Task requirements :: List all lines in the material below that contain "image".

** Dataset follows **

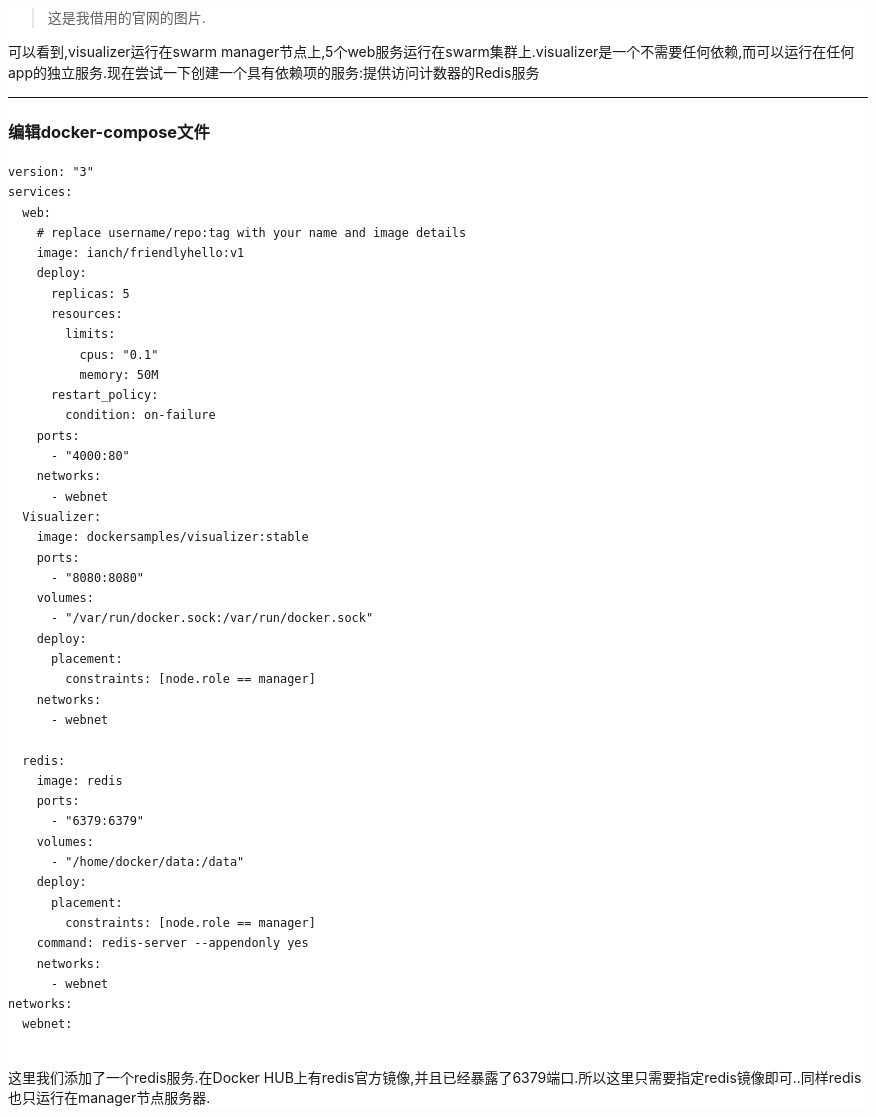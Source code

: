 > 这是我借用的官网的图片.

可以看到,visualizer运行在swarm manager节点上,5个web服务运行在swarm集群上.visualizer是一个不需要任何依赖,而可以运行在任何app的独立服务.现在尝试一下创建一个具有依赖项的服务:提供访问计数器的Redis服务

---

### 编辑docker-compose文件

```
version: "3"
services:
  web:
    # replace username/repo:tag with your name and image details
    image: ianch/friendlyhello:v1
    deploy:
      replicas: 5
      resources:
        limits:
          cpus: "0.1"
          memory: 50M
      restart_policy:
        condition: on-failure
    ports:
      - "4000:80"
    networks:
      - webnet
  Visualizer:
    image: dockersamples/visualizer:stable
    ports:
      - "8080:8080"
    volumes:
      - "/var/run/docker.sock:/var/run/docker.sock"
    deploy:
      placement:
        constraints: [node.role == manager]
    networks:
      - webnet

  redis:
    image: redis
    ports:
      - "6379:6379"
    volumes:
      - "/home/docker/data:/data"
    deploy:
      placement:
        constraints: [node.role == manager]
    command: redis-server --appendonly yes
    networks:
      - webnet
networks:
  webnet:
 
```
 这里我们添加了一个redis服务.在Docker HUB上有redis官方镜像,并且已经暴露了6379端口.所以这里只需要指定redis镜像即可..同样redis也只运行在manager节点服务器.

** End of Dataset **

Answer space ::
    # replace username/repo:tag with your name and image details
    image: ianch/friendlyhello:v1
    image: dockersamples/visualizer:stable
    image: redis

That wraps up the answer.